Exercise prompt: When a line below contains the word "images", copy that line.

Dataset records:
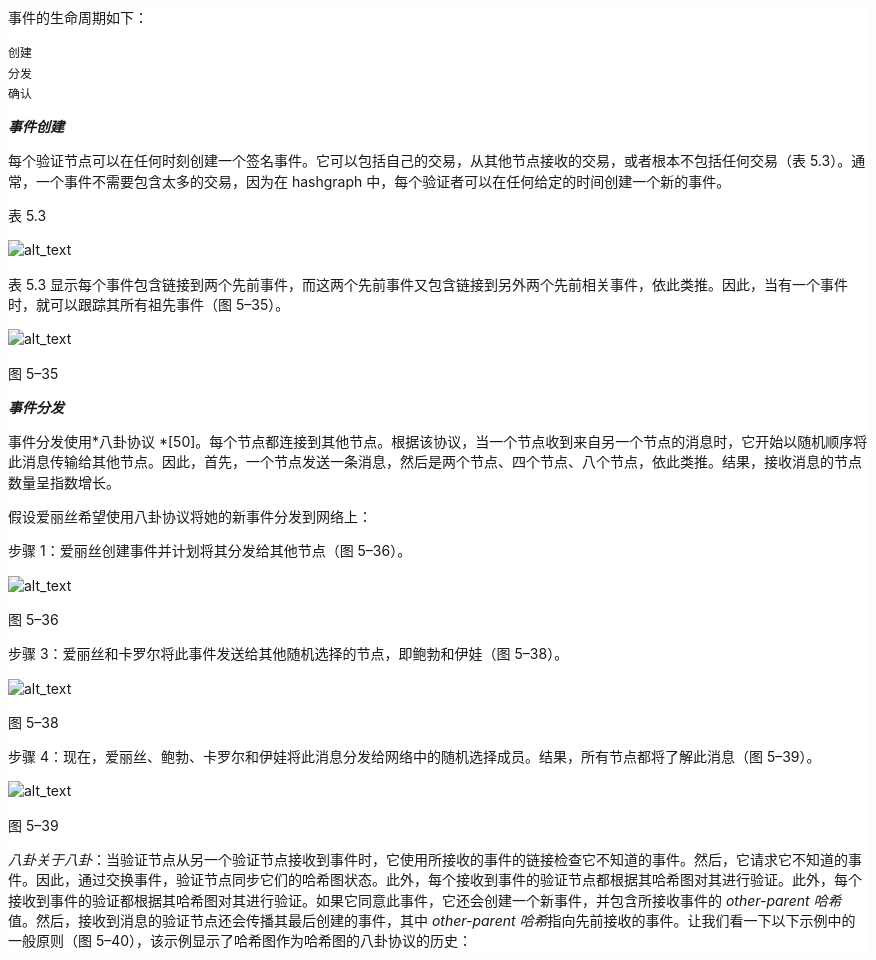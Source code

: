 事件的生命周期如下：


```
创建
分发
确认
```


***事件创建***

每个验证节点可以在任何时刻创建一个签名事件。它可以包括自己的交易，从其他节点接收的交易，或者根本不包括任何交易（表 5.3）。通常，一个事件不需要包含太多的交易，因为在 hashgraph 中，每个验证者可以在任何给定的时间创建一个新的事件。

表 5.3


![alt_text](images/image37.png "image_tooltip")


表 5.3 显示每个事件包含链接到两个先前事件，而这两个先前事件又包含链接到另外两个先前相关事件，依此类推。因此，当有一个事件时，就可以跟踪其所有祖先事件（图 5–35）。


![alt_text](images/image38.png "image_tooltip")


图 5–35

***事件分发***

事件分发使用*八卦协议 *[50]。每个节点都连接到其他节点。根据该协议，当一个节点收到来自另一个节点的消息时，它开始以随机顺序将此消息传输给其他节点。因此，首先，一个节点发送一条消息，然后是两个节点、四个节点、八个节点，依此类推。结果，接收消息的节点数量呈指数增长。

假设爱丽丝希望使用八卦协议将她的新事件分发到网络上：

步骤 1：爱丽丝创建事件并计划将其分发给其他节点（图 5–36）。


![alt_text](images/image39.png "image_tooltip")


图 5–36

步骤 3：爱丽丝和卡罗尔将此事件发送给其他随机选择的节点，即鲍勃和伊娃（图 5–38）。


![alt_text](images/image40.png "image_tooltip")


图 5–38

步骤 4：现在，爱丽丝、鲍勃、卡罗尔和伊娃将此消息分发给网络中的随机选择成员。结果，所有节点都将了解此消息（图 5–39）。


![alt_text](images/image41.png "image_tooltip")


图 5–39

*八卦关于八卦*：当验证节点从另一个验证节点接收到事件时，它使用所接收的事件的链接检查它不知道的事件。然后，它请求它不知道的事件。因此，通过交换事件，验证节点同步它们的哈希图状态。此外，每个接收到事件的验证节点都根据其哈希图对其进行验证。此外，每个接收到事件的验证都根据其哈希图对其进行验证。如果它同意此事件，它还会创建一个新事件，并包含所接收事件的 *other-parent 哈希*值。然后，接收到消息的验证节点还会传播其最后创建的事件，其中 *other-parent 哈希*指向先前接收的事件。让我们看一下以下示例中的一般原则（图 5–40），该示例显示了哈希图作为哈希图的八卦协议的历史：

Task answer:
![alt_text](images/image37.png "image_tooltip")
![alt_text](images/image38.png "image_tooltip")
![alt_text](images/image39.png "image_tooltip")
![alt_text](images/image40.png "image_tooltip")
![alt_text](images/image41.png "image_tooltip")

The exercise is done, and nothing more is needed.